HOW TO COMPLETE THIS TASK ▸ Please reproduce the data exactly, excluding any pictures it contains.

[Opening DATA PROVIDED section]

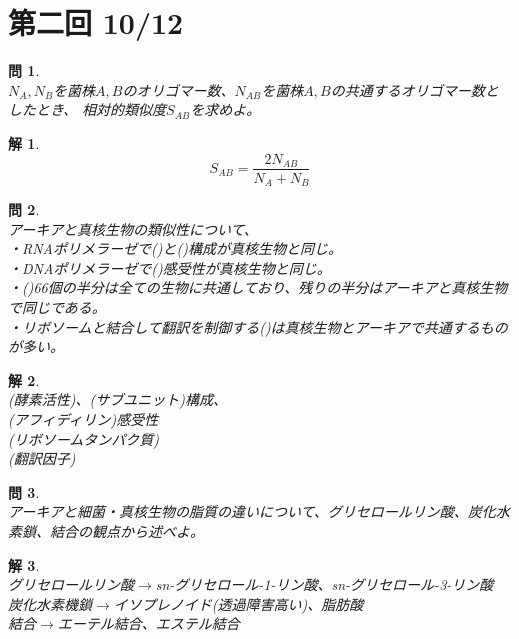 \documentclass{jsarticle}
\newtheorem{pro}{問}[section]
\newtheorem{ans}{解}[section]
\begin{document}
\newpage
\noindent
\section{第二回 10/12}
\noindent
\begin{pro}~\\
    \(N_{A},N_{B}\)を菌株\(A,B\)のオリゴマー数、\(N_{AB}\)を菌株\(A,B\)の共通するオリゴマー数としたとき、
    相対的類似度\(S_{AB}\)を求めよ。
\end{pro}
\begin{ans}~\\
    \[S_{AB}=\frac{2N_{AB}}{N_{A}+N_{B}}\]
\end{ans}

\begin{pro}~\\
    アーキアと真核生物の類似性について、\\
    ・RNAポリメラーゼで(\hspace{5mm})と(\hspace{5mm})構成が真核生物と同じ。\\
    ・DNAポリメラーゼで(\hspace{5mm})感受性が真核生物と同じ。\\
    ・(\hspace{5mm})66個の半分は全ての生物に共通しており、残りの半分はアーキアと真核生物で同じである。\\
    ・リボソームと結合して翻訳を制御する(\hspace{5mm})は真核生物とアーキアで共通するものが多い。
\end{pro}
\begin{ans}~\\
    (酵素活性)、(サブユニット)構成、\\
    (アフィディリン)感受性\\
    (リボソームタンパク質)\\
    (翻訳因子)\\
\end{ans}

\begin{pro}~\\
    アーキアと細菌・真核生物の脂質の違いについて、グリセロールリン酸、炭化水素鎖、結合の観点から述べよ。
\end{pro}
\begin{ans}~\\
    グリセロールリン酸\(\longrightarrow\)sn-グリセロール-1-リン酸、sn-グリセロール-3-リン酸\\
    炭化水素機鎖\(\longrightarrow\)イソプレノイド(透過障害高い)、脂肪酸\\
    結合\(\longrightarrow\)エーテル結合、エステル結合
\end{ans}
\end{document}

[Closing DATA PROVIDED section]

EXERCISE RESPONSE ▸
 \documentclass{jsarticle}
\newtheorem{pro}{問}[section]
\newtheorem{ans}{解}[section]
\begin{document}
\newpage
\noindent
\section{第二回 10/12}
\noindent
\begin{pro}~\\
    \(N_{A},N_{B}\)を菌株\(A,B\)のオリゴマー数、\(N_{AB}\)を菌株\(A,B\)の共通するオリゴマー数としたとき、
    相対的類似度\(S_{AB}\)を求めよ。
\end{pro}
\begin{ans}~\\
    \[S_{AB}=\frac{2N_{AB}}{N_{A}+N_{B}}\]
\end{ans}

\begin{pro}~\\
    アーキアと真核生物の類似性について、\\
    ・RNAポリメラーゼで(\hspace{5mm})と(\hspace{5mm})構成が真核生物と同じ。\\
    ・DNAポリメラーゼで(\hspace{5mm})感受性が真核生物と同じ。\\
    ・(\hspace{5mm})66個の半分は全ての生物に共通しており、残りの半分はアーキアと真核生物で同じである。\\
    ・リボソームと結合して翻訳を制御する(\hspace{5mm})は真核生物とアーキアで共通するものが多い。
\end{pro}
\begin{ans}~\\
    (酵素活性)、(サブユニット)構成、\\
    (アフィディリン)感受性\\
    (リボソームタンパク質)\\
    (翻訳因子)\\
\end{ans}

\begin{pro}~\\
    アーキアと細菌・真核生物の脂質の違いについて、グリセロールリン酸、炭化水素鎖、結合の観点から述べよ。
\end{pro}
\begin{ans}~\\
    グリセロールリン酸\(\longrightarrow\)sn-グリセロール-1-リン酸、sn-グリセロール-3-リン酸\\
    炭化水素機鎖\(\longrightarrow\)イソプレノイド(透過障害高い)、脂肪酸\\
    結合\(\longrightarrow\)エーテル結合、エステル結合
\end{ans}
\end{document}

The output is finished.